3. Results and Discussion

The BioModel and the optimization procedure were developed in-house and coded in the C# computer language. The system of differential equations was integrated by the Runge–Kutta method. The utilized optimizer was based on an approximation method [40], which generated a sequence of approximate optimization problems. These approximate problems are strictly convex and separable and can be solved rather efficiently for a sequence of approximate solutions. Since the conservativeness of the approximate objective and constraint functions is adjusted automatically, the solution to the process is usually fast and stable. A gradient-based optimizer clearly needs the design derivatives of the involved functions. Since analytical derivatives cannot be obtained easily and any further AD model updates would invalidate the derived formulas, numerical differentiation using forward differences was used in this work. Numerical differentiation can be computationally quite costly. Therefore, the computation of design derivatives was parallelized.
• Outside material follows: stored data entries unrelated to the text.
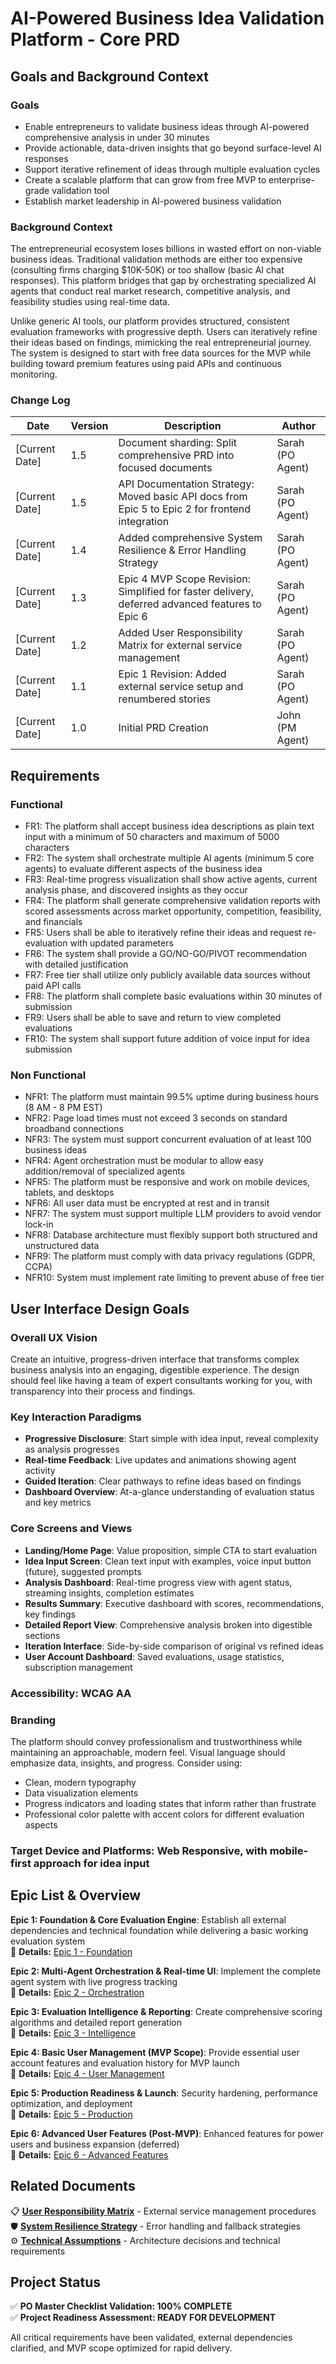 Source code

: # AI-Powered Business Idea Validation Platform - Core PRD

## Goals and Background Context

### Goals

- Enable entrepreneurs to validate business ideas through AI-powered
  comprehensive analysis in under 30 minutes
- Provide actionable, data-driven insights that go beyond surface-level AI
  responses
- Support iterative refinement of ideas through multiple evaluation cycles
- Create a scalable platform that can grow from free MVP to enterprise-grade
  validation tool
- Establish market leadership in AI-powered business validation

### Background Context

The entrepreneurial ecosystem loses billions in wasted effort on non-viable
business ideas. Traditional validation methods are either too expensive
(consulting firms charging $10K-50K) or too shallow (basic AI chat responses).
This platform bridges that gap by orchestrating specialized AI agents that
conduct real market research, competitive analysis, and feasibility studies
using real-time data.

Unlike generic AI tools, our platform provides structured, consistent evaluation
frameworks with progressive depth. Users can iteratively refine their ideas
based on findings, mimicking the real entrepreneurial journey. The system is
designed to start with free data sources for the MVP while building toward
premium features using paid APIs and continuous monitoring.

### Change Log

| Date           | Version | Description                                                                                     | Author           |
| -------------- | ------- | ----------------------------------------------------------------------------------------------- | ---------------- |
| [Current Date] | 1.5     | Document sharding: Split comprehensive PRD into focused documents                               | Sarah (PO Agent) |
| [Current Date] | 1.5     | API Documentation Strategy: Moved basic API docs from Epic 5 to Epic 2 for frontend integration | Sarah (PO Agent) |
| [Current Date] | 1.4     | Added comprehensive System Resilience & Error Handling Strategy                                 | Sarah (PO Agent) |
| [Current Date] | 1.3     | Epic 4 MVP Scope Revision: Simplified for faster delivery, deferred advanced features to Epic 6 | Sarah (PO Agent) |
| [Current Date] | 1.2     | Added User Responsibility Matrix for external service management                                | Sarah (PO Agent) |
| [Current Date] | 1.1     | Epic 1 Revision: Added external service setup and renumbered stories                            | Sarah (PO Agent) |
| [Current Date] | 1.0     | Initial PRD Creation                                                                            | John (PM Agent)  |

## Requirements

### Functional

- FR1: The platform shall accept business idea descriptions as plain text input
  with a minimum of 50 characters and maximum of 5000 characters
- FR2: The system shall orchestrate multiple AI agents (minimum 5 core agents)
  to evaluate different aspects of the business idea
- FR3: Real-time progress visualization shall show active agents, current
  analysis phase, and discovered insights as they occur
- FR4: The platform shall generate comprehensive validation reports with scored
  assessments across market opportunity, competition, feasibility, and
  financials
- FR5: Users shall be able to iteratively refine their ideas and request
  re-evaluation with updated parameters
- FR6: The system shall provide a GO/NO-GO/PIVOT recommendation with detailed
  justification
- FR7: Free tier shall utilize only publicly available data sources without paid
  API calls
- FR8: The platform shall complete basic evaluations within 30 minutes of
  submission
- FR9: Users shall be able to save and return to view completed evaluations
- FR10: The system shall support future addition of voice input for idea
  submission

### Non Functional

- NFR1: The platform must maintain 99.5% uptime during business hours (8 AM - 8
  PM EST)
- NFR2: Page load times must not exceed 3 seconds on standard broadband
  connections
- NFR3: The system must support concurrent evaluation of at least 100 business
  ideas
- NFR4: Agent orchestration must be modular to allow easy addition/removal of
  specialized agents
- NFR5: The platform must be responsive and work on mobile devices, tablets, and
  desktops
- NFR6: All user data must be encrypted at rest and in transit
- NFR7: The system must support multiple LLM providers to avoid vendor lock-in
- NFR8: Database architecture must flexibly support both structured and
  unstructured data
- NFR9: The platform must comply with data privacy regulations (GDPR, CCPA)
- NFR10: System must implement rate limiting to prevent abuse of free tier

## User Interface Design Goals

### Overall UX Vision

Create an intuitive, progress-driven interface that transforms complex business
analysis into an engaging, digestible experience. The design should feel like
having a team of expert consultants working for you, with transparency into
their process and findings.

### Key Interaction Paradigms

- **Progressive Disclosure**: Start simple with idea input, reveal complexity as
  analysis progresses
- **Real-time Feedback**: Live updates and animations showing agent activity
- **Guided Iteration**: Clear pathways to refine ideas based on findings
- **Dashboard Overview**: At-a-glance understanding of evaluation status and key
  metrics

### Core Screens and Views

- **Landing/Home Page**: Value proposition, simple CTA to start evaluation
- **Idea Input Screen**: Clean text input with examples, voice input button
  (future), suggested prompts
- **Analysis Dashboard**: Real-time progress view with agent status, streaming
  insights, completion estimates
- **Results Summary**: Executive dashboard with scores, recommendations, key
  findings
- **Detailed Report View**: Comprehensive analysis broken into digestible
  sections
- **Iteration Interface**: Side-by-side comparison of original vs refined ideas
- **User Account Dashboard**: Saved evaluations, usage statistics, subscription
  management

### Accessibility: WCAG AA

### Branding

The platform should convey professionalism and trustworthiness while maintaining
an approachable, modern feel. Visual language should emphasize data, insights,
and progress. Consider using:

- Clean, modern typography
- Data visualization elements
- Progress indicators and loading states that inform rather than frustrate
- Professional color palette with accent colors for different evaluation aspects

### Target Device and Platforms: Web Responsive, with mobile-first approach for idea input

## Epic List & Overview

**Epic 1: Foundation & Core Evaluation Engine**: Establish all external
dependencies and technical foundation while delivering a basic working
evaluation system  
📄 **Details:** [Epic 1 - Foundation](./epic-1-foundation.md)

**Epic 2: Multi-Agent Orchestration & Real-time UI**: Implement the complete
agent system with live progress tracking  
📄 **Details:** [Epic 2 - Orchestration](./epic-2-orchestration.md)

**Epic 3: Evaluation Intelligence & Reporting**: Create comprehensive scoring
algorithms and detailed report generation  
📄 **Details:** [Epic 3 - Intelligence](./epic-3-intelligence.md)

**Epic 4: Basic User Management (MVP Scope)**: Provide essential user account
features and evaluation history for MVP launch  
📄 **Details:** [Epic 4 - User Management](./epic-4-user-management.md)

**Epic 5: Production Readiness & Launch**: Security hardening, performance
optimization, and deployment  
📄 **Details:** [Epic 5 - Production](./epic-5-production.md)

**Epic 6: Advanced User Features (Post-MVP)**: Enhanced features for power users
and business expansion (deferred)  
📄 **Details:** [Epic 6 - Advanced Features](./epic-6-advanced-features.md)

## Related Documents

📋 **[User Responsibility Matrix](./user-responsibility-matrix.md)** - External
service management procedures  
🛡️ **[System Resilience Strategy](./system-resilience-strategy.md)** - Error
handling and fallback strategies  
⚙️ **[Technical Assumptions](./technical-assumptions.md)** - Architecture
decisions and technical requirements

## Project Status

✅ **PO Master Checklist Validation: 100% COMPLETE**  
✅ **Project Readiness Assessment: READY FOR DEVELOPMENT**

All critical requirements have been validated, external dependencies clarified,
and MVP scope optimized for rapid delivery.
By utilizing parallelization, one full optimization cycle took about 1 min of the processing time on an i7 CPU computer.

3.1. Numerical Simulation of the AD Process

The numerical simulation of the AD process was performed using the BioModel, which was thoroughly calibrated and validated in our previous work [1,6]. Just to illustrate the performance of the model, a few comparisons of simulated and experimental data are shown in the following. Figure 3 shows the comparison of biogas and ${\mathrm{C}\mathrm{H}}_4$ flow rates, while the pH value as well as ${\mathrm{H}}_2\mathrm{S}$ and ${\mathrm{H}}_2$ flow rates are shown in Figure 4. The differences between simulated and experimental average values (averaged over the whole period of the AD process) of biogas, ${\mathrm{C}\mathrm{H}}_4$, ${\mathrm{H}}_2$, and ${\mathrm{H}}_2\mathrm{S}$ flow rates are all in the range between 0.6% and 2.2%. Furthermore, the average p$\mathrm{H}$ value differs negligibly, that is, less than 0.2%.

Note that the AD model used in this work was also rigorously validated [1,6]. For example, during validation, the simulated biogas production rate per unit of the bioreactor volume $\left(2.31\pm 0.25 \mathrm{L}{\mathrm{L}}^{-1} {\mathrm{d}\mathrm{a}\mathrm{y}}^{-1}\right),$ $\mathrm{p}\mathrm{H}$ value $\left(7.70\pm 0.02\right)$, the ${\mathrm{C}\mathrm{H}}_4$ content in biogas $\left(54.4\pm 0.88\mathrm{\%}\right)$, ${\mathrm{H}}_2$ content $\left(62.11\pm 5.55 \mathrm{p}\mathrm{p}\mathrm{m}\right)$, and ${\mathrm{H}}_2\mathrm{S}$ content $\left(195.89\pm 19.92 \mathrm{p}\mathrm{p}\mathrm{m}\right)$ were very close to the measured values. All statistical indicators (the mean absolute error ${\epsilon }_{\mathrm{M}\mathrm{A}\mathrm{E}}$, root mean square error ${\epsilon }_{\mathrm{R}\mathrm{M}\mathrm{S}\mathrm{E}}$, coefficient of determination $R^2$, and the relative index of agreement $I_{\mathrm{A},\mathrm{r}\mathrm{e}\mathrm{l}}$) were satisfactory; for example, the relative index of agreement $I_{\mathrm{A},\mathrm{r}\mathrm{e}\mathrm{l}}$ was about 0.95 for biogas and ${\mathrm{C}\mathrm{H}}_4$ flow rates and about 0.75 for ${\mathrm{H}}_2$ and ${\mathrm{H}}_2\mathrm{S}$ flow rates.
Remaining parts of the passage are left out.